Among the entries, find each line that includes the string "CD管道與其互動" and list it.

▶ Pictures paired with source code

# # #

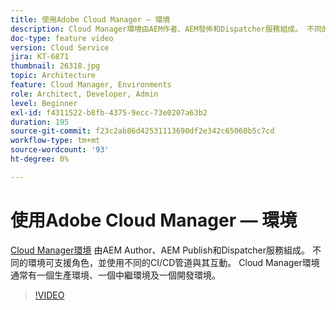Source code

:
 ```yaml
---
title: 使用Adobe Cloud Manager — 環境
description: Cloud Manager環境由AEM作者、AEM發佈和Dispatcher服務組成。 不同的環境可支援角色，並使用不同的CI/CD管道與其互動。 Cloud Manager環境通常有一個生產環境、一個中繼環境及一個開發環境。
doc-type: feature video
version: Cloud Service
jira: KT-6871
thumbnail: 26318.jpg
topic: Architecture
feature: Cloud Manager, Environments
role: Architect, Developer, Admin
level: Beginner
exl-id: f4311522-b8fb-4375-9ecc-73e0207a63b2
duration: 195
source-git-commit: f23c2ab86d42531113690df2e342c65060b5c7cd
workflow-type: tm+mt
source-wordcount: '93'
ht-degree: 0%

---
```


# 使用Adobe Cloud Manager — 環境

[Cloud Manager環境](https://experienceleague.adobe.com/docs/experience-manager-cloud-manager/using/how-to-use/manage-your-environment.html) 由AEM Author、AEM Publish和Dispatcher服務組成。 不同的環境可支援角色，並使用不同的CI/CD管道與其互動。 Cloud Manager環境通常有一個生產環境、一個中繼環境及一個開發環境。

>[!VIDEO](https://video.tv.adobe.com/v/26318?quality=12&learn=on)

# # #

▶ Response to the exercise
description: Cloud Manager環境由AEM作者、AEM發佈和Dispatcher服務組成。 不同的環境可支援角色，並使用不同的CI/CD管道與其互動。 Cloud Manager環境通常有一個生產環境、一個中繼環境及一個開發環境。
[Cloud Manager環境](https://experienceleague.adobe.com/docs/experience-manager-cloud-manager/using/how-to-use/manage-your-environment.html) 由AEM Author、AEM Publish和Dispatcher服務組成。 不同的環境可支援角色，並使用不同的CI/CD管道與其互動。 Cloud Manager環境通常有一個生產環境、一個中繼環境及一個開發環境。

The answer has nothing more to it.